Exercise brief:
Only the text belongs in the answer: every line of the records below, transcribed exactly.

Source records:
········

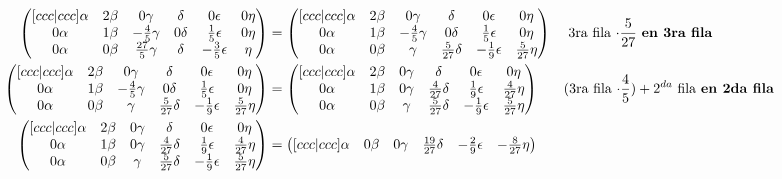 \documentclass[letterpaper]{article}
\renewcommand{\*}{\cdot}
\theoremstyle{definition}
\begin{document}
\begin{align*}
		 \begin{pmatrix}[ccc|ccc]
		 \alpha & 2\beta & 0\gamma & \delta & 0\epsilon & 0\eta\\
		 0\alpha & 1\beta & -\frac{4}{5}\gamma& 0\delta & \frac{1}{5}\epsilon & 0\eta\\
		 0\alpha & 0\beta & \frac{27}{5}\gamma & \delta & -\frac{3}{5}\epsilon & \eta
		 \end{pmatrix} & = \begin{pmatrix}[ccc|ccc]
		 \alpha & 2\beta & 0\gamma & \delta & 0\epsilon & 0\eta\\
		 0\alpha & 1\beta & -\frac{4}{5}\gamma& 0\delta & \frac{1}{5}\epsilon & 0\eta\\
		 0\alpha & 0\beta & \gamma & \frac{5}{27}\delta & -\frac{1}{9}\epsilon & \frac{5}{27}\eta
		 \end{pmatrix} && \text{ 3ra fila $ \* \frac{5}{27}$ \textbf{en 3ra fila} }\\
		 \begin{pmatrix}[ccc|ccc]
		 \alpha & 2\beta & 0\gamma & \delta & 0\epsilon & 0\eta\\
		 0\alpha & 1\beta & -\frac{4}{5}\gamma& 0\delta & \frac{1}{5}\epsilon & 0\eta\\
		 0\alpha & 0\beta & \gamma & \frac{5}{27}\delta & -\frac{1}{9}\epsilon & \frac{5}{27}\eta
		 \end{pmatrix} &= \begin{pmatrix}[ccc|ccc]
		 \alpha & 2\beta & 0\gamma & \delta & 0\epsilon & 0\eta\\
		 0\alpha & 1\beta & 0\gamma& \frac{4}{27}\delta & \frac{1}{9}\epsilon & \frac{4}{27}\eta\\
		 0\alpha & 0\beta & \gamma & \frac{5}{27}\delta & -\frac{1}{9}\epsilon & \frac{5}{27}\eta
		 \end{pmatrix} && \text{(3ra fila $ \* \dfrac{4}{5}) + 2^{da} $  fila \textbf{en 2da fila} }\\
		 \begin{pmatrix}[ccc|ccc]
		 \alpha & 2\beta & 0\gamma & \delta & 0\epsilon & 0\eta\\
		 0\alpha & 1\beta & 0\gamma& \frac{4}{27}\delta & \frac{1}{9}\epsilon & \frac{4}{27}\eta\\
		 0\alpha & 0\beta & \gamma & \frac{5}{27}\delta & -\frac{1}{9}\epsilon & \frac{5}{27}\eta
		 \end{pmatrix} & = \begin{pmatrix}[ccc|ccc]
		 \alpha & 0\beta & 0\gamma & \frac{19}{27}\delta & -\frac{2}{9}\epsilon & -\frac{8}{27}\eta\\

\end{pmatrix}
\end{align*}
\end{document}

········

Written solution:
 \documentclass[letterpaper]{article}
\renewcommand{\*}{\cdot}
\theoremstyle{definition}
\begin{document}
\begin{align*}
		 \begin{pmatrix}[ccc|ccc]
		 \alpha & 2\beta & 0\gamma & \delta & 0\epsilon & 0\eta\\
		 0\alpha & 1\beta & -\frac{4}{5}\gamma& 0\delta & \frac{1}{5}\epsilon & 0\eta\\
		 0\alpha & 0\beta & \frac{27}{5}\gamma & \delta & -\frac{3}{5}\epsilon & \eta
		 \end{pmatrix} & = \begin{pmatrix}[ccc|ccc]
		 \alpha & 2\beta & 0\gamma & \delta & 0\epsilon & 0\eta\\
		 0\alpha & 1\beta & -\frac{4}{5}\gamma& 0\delta & \frac{1}{5}\epsilon & 0\eta\\
		 0\alpha & 0\beta & \gamma & \frac{5}{27}\delta & -\frac{1}{9}\epsilon & \frac{5}{27}\eta
		 \end{pmatrix} && \text{ 3ra fila $ \* \frac{5}{27}$ \textbf{en 3ra fila} }\\
		 \begin{pmatrix}[ccc|ccc]
		 \alpha & 2\beta & 0\gamma & \delta & 0\epsilon & 0\eta\\
		 0\alpha & 1\beta & -\frac{4}{5}\gamma& 0\delta & \frac{1}{5}\epsilon & 0\eta\\
		 0\alpha & 0\beta & \gamma & \frac{5}{27}\delta & -\frac{1}{9}\epsilon & \frac{5}{27}\eta
		 \end{pmatrix} &= \begin{pmatrix}[ccc|ccc]
		 \alpha & 2\beta & 0\gamma & \delta & 0\epsilon & 0\eta\\
		 0\alpha & 1\beta & 0\gamma& \frac{4}{27}\delta & \frac{1}{9}\epsilon & \frac{4}{27}\eta\\
		 0\alpha & 0\beta & \gamma & \frac{5}{27}\delta & -\frac{1}{9}\epsilon & \frac{5}{27}\eta
		 \end{pmatrix} && \text{(3ra fila $ \* \dfrac{4}{5}) + 2^{da} $  fila \textbf{en 2da fila} }\\
		 \begin{pmatrix}[ccc|ccc]
		 \alpha & 2\beta & 0\gamma & \delta & 0\epsilon & 0\eta\\
		 0\alpha & 1\beta & 0\gamma& \frac{4}{27}\delta & \frac{1}{9}\epsilon & \frac{4}{27}\eta\\
		 0\alpha & 0\beta & \gamma & \frac{5}{27}\delta & -\frac{1}{9}\epsilon & \frac{5}{27}\eta
		 \end{pmatrix} & = \begin{pmatrix}[ccc|ccc]
		 \alpha & 0\beta & 0\gamma & \frac{19}{27}\delta & -\frac{2}{9}\epsilon & -\frac{8}{27}\eta\\

\end{pmatrix}
\end{align*}
\end{document}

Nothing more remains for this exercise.